I can understand your concern. It is justified. In order to retain a partial upper denture, the canine teeth will have to take a large burden. The dentist will have to design a system of clasps (metal or plastic arms) which will "grab" the teeth and hold the denture in place. Many dentists crown the six front teeth and connect them for strength and this way re-distribute the stress to all remaining front teeth. Attachments are placed the the back of the canine crowns and help hold the denture.

However, all these permutations are short lived. The crown and bridge work, after several years (usually 3-7), typically fails and the patient ends up in a complete denture.

Many times, if the front remaining teeth are somewhat compromised and finances are a problem, many would recommend removal of all remaining teeth and making a complete denture.
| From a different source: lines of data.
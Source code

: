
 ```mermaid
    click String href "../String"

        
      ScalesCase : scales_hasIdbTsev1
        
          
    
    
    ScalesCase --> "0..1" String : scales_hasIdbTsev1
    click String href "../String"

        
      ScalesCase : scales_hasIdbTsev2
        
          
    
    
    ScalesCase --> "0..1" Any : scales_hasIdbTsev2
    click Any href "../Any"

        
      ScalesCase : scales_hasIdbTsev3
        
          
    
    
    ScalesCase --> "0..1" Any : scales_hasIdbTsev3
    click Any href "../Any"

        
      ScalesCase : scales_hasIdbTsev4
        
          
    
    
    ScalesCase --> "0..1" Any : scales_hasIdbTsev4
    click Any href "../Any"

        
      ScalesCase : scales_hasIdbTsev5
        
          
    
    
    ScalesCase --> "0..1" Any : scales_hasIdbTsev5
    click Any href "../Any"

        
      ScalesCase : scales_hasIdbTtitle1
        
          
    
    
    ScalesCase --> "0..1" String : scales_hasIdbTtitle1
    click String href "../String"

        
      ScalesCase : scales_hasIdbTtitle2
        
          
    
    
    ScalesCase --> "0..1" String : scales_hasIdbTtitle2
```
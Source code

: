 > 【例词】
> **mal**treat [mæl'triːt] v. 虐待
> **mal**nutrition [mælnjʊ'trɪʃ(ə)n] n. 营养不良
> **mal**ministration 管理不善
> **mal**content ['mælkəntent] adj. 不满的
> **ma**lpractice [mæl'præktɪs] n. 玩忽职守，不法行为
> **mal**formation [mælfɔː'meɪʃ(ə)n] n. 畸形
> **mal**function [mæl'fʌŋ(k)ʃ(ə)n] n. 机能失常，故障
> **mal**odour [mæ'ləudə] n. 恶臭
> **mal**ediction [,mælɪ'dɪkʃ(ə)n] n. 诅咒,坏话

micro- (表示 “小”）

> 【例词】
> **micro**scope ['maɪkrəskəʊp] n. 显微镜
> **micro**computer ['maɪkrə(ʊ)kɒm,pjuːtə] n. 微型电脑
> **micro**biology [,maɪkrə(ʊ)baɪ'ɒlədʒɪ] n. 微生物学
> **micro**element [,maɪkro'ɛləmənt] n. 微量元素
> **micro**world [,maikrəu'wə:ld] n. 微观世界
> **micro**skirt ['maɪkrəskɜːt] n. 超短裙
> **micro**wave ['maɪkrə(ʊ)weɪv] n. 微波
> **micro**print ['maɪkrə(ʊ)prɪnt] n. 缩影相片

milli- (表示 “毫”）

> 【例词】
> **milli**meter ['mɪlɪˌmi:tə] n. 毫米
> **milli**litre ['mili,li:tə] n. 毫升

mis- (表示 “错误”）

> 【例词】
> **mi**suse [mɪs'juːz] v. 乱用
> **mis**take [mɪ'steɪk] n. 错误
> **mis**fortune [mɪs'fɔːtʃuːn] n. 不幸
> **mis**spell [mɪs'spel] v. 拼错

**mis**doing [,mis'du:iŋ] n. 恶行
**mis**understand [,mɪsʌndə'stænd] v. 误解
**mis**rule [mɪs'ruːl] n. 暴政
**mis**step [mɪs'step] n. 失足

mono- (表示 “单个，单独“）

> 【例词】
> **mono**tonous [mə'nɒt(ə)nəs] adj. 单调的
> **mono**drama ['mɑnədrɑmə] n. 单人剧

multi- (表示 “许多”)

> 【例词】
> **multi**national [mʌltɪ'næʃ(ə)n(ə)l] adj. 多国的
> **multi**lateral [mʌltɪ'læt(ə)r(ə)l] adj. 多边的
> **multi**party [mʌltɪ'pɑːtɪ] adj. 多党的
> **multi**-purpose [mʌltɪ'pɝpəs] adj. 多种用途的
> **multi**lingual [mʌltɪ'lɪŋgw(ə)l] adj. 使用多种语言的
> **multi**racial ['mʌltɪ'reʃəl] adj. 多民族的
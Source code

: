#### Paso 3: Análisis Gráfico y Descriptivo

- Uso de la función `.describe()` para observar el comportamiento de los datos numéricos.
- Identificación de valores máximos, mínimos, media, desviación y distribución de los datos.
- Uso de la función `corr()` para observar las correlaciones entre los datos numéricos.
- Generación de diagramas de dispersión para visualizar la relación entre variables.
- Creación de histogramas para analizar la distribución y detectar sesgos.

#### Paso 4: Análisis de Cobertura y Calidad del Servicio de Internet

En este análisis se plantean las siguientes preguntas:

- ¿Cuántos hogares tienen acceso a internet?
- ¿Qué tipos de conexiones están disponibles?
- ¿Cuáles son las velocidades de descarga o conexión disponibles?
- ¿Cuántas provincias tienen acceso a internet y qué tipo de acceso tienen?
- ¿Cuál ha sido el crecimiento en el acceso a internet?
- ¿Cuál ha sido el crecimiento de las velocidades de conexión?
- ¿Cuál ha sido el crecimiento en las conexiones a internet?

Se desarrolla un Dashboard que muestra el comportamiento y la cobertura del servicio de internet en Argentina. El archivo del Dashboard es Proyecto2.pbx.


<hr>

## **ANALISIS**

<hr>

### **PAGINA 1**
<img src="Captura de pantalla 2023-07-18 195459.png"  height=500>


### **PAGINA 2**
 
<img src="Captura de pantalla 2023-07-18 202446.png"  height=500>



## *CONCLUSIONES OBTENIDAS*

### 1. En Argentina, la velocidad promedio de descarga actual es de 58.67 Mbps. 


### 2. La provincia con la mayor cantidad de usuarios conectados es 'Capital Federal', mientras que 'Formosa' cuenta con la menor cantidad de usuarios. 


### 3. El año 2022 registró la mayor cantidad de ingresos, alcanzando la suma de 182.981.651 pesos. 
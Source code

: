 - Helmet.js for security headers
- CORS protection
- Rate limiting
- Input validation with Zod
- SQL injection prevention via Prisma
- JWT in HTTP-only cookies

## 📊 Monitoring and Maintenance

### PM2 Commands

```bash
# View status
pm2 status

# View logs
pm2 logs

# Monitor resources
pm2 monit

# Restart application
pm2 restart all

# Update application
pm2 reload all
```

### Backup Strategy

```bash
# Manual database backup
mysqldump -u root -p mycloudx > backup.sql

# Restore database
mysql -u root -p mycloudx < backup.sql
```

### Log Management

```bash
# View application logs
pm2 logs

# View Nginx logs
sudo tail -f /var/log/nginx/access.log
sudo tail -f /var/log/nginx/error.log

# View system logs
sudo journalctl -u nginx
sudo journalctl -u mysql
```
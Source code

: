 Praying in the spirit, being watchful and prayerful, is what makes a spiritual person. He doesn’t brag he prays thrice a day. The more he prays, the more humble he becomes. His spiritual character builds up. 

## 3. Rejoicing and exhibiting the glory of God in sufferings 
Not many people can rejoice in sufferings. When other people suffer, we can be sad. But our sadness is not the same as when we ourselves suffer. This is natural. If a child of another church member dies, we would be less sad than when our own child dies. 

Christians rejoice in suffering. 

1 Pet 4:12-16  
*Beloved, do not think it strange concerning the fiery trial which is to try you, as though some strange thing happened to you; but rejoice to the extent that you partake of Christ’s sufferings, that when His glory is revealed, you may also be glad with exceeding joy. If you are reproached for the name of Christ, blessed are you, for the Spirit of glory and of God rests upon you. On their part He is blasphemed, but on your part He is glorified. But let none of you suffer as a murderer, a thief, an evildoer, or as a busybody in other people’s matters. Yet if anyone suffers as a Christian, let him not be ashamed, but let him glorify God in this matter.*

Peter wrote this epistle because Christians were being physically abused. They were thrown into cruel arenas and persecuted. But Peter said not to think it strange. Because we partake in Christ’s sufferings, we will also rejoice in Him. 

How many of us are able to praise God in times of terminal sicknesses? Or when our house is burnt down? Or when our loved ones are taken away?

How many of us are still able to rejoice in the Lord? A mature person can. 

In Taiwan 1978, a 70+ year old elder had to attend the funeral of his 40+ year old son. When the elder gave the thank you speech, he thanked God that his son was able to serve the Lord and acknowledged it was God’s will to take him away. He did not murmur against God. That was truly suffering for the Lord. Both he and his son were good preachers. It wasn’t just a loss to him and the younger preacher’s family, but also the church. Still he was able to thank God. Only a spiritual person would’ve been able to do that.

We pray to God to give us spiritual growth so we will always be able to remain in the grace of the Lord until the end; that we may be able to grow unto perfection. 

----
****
However, today, there are other options.

You should speak to your dentist and oral surgeon about placing four implants, strategically in the maxilla (top jaw). Two in the first premolar areas (being the canine teeth) and two in the second molar areas which are typically "behind" the sinuses, or might have some minimal bone for short implants. The most important factor is for all four implants to be as parallel as possible to each other. This can be accomplished with proper training of the dentists and also using current CT 3D technology.

A removable denture can then be fabricated, which IS NOT attached to the front teeth at all! It is a much better option than taxing the remaining front teeth, and also a much longer lasting. The partial denture is connected with attachments and the patient can remove the denture and easily clean it and maintain the connectors to the implants inside the mouth.

This is a treatment modality which has gotten more fans in the Prosthodontic community, since several studies have shown the success of this work.

In addition, if your current denture is somewhat useable, it can be used and connected to the implant attachments.
If your dentists are not comfortable with this, go to www.gotoapro.org and talk to a Prosthodontist in your are who will tell you more about this option. In addition, if this turns out to be out of financial reach, a Prosthodontic training program in a university dental school will be a great option.